* [Data excerpts]
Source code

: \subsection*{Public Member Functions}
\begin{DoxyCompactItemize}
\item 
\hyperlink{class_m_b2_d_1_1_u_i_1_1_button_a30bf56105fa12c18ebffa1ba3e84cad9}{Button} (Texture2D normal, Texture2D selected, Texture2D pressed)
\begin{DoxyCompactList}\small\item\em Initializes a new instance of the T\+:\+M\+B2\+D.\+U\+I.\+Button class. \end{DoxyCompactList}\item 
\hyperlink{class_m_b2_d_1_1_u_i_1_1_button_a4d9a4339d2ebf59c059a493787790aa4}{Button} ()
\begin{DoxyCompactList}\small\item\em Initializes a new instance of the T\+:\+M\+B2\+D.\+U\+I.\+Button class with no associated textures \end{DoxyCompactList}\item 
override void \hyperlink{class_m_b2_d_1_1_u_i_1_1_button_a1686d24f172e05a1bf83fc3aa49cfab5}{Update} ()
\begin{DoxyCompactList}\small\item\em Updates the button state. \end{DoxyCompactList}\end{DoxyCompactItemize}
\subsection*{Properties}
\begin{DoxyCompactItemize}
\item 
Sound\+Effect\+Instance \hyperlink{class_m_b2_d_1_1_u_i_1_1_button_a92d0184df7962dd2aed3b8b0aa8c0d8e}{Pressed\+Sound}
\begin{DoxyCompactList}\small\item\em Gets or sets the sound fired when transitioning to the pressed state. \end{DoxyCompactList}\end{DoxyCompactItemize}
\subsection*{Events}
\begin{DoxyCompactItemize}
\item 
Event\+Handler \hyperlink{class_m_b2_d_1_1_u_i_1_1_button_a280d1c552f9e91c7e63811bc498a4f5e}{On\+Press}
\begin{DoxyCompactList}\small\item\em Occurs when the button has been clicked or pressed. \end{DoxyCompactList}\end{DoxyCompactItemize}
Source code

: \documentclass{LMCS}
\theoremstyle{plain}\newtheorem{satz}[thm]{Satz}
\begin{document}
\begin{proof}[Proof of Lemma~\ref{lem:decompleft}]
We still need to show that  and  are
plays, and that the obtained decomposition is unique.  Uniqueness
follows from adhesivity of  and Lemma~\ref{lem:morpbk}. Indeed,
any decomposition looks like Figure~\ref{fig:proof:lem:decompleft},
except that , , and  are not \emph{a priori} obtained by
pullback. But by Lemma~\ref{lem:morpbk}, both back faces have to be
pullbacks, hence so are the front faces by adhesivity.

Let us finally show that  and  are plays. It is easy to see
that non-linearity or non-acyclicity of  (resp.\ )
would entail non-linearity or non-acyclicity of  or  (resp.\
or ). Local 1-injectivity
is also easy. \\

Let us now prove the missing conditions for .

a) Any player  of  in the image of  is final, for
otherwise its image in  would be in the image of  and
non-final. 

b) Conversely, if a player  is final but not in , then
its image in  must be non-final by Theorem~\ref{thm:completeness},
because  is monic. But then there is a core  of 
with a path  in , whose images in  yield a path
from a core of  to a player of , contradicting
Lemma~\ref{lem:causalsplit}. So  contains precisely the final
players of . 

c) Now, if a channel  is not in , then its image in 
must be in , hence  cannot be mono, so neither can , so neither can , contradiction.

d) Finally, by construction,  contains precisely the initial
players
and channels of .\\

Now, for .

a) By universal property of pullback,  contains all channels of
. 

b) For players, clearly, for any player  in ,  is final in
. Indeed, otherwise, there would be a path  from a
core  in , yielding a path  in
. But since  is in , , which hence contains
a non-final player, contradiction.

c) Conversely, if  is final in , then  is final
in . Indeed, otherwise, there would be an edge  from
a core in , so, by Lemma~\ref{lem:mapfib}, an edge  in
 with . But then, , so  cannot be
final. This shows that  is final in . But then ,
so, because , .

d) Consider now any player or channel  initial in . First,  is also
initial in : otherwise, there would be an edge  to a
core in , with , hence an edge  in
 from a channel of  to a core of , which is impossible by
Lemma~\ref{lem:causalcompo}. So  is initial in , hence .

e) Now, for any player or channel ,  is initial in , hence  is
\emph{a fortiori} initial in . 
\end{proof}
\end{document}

* [Problem to solve] From the records above, print only the lines between the one holding "is monic. But" and the one holding "so, because , .", inclusive, exactly as they stand.

* [Response area]
because  is monic. But then there is a core  of 
with a path  in , whose images in  yield a path
from a core of  to a player of , contradicting
Lemma~\ref{lem:causalsplit}. So  contains precisely the final
players of . 

c) Now, if a channel  is not in , then its image in 
must be in , hence  cannot be mono, so neither can , so neither can , contradiction.

d) Finally, by construction,  contains precisely the initial
players
and channels of .\\

Now, for .

a) By universal property of pullback,  contains all channels of
. 

b) For players, clearly, for any player  in ,  is final in
. Indeed, otherwise, there would be a path  from a
core  in , yielding a path  in
. But since  is in , , which hence contains
a non-final player, contradiction.

c) Conversely, if  is final in , then  is final
in . Indeed, otherwise, there would be an edge  from
a core in , so, by Lemma~\ref{lem:mapfib}, an edge  in
 with . But then, , so  cannot be
final. This shows that  is final in . But then ,
so, because , .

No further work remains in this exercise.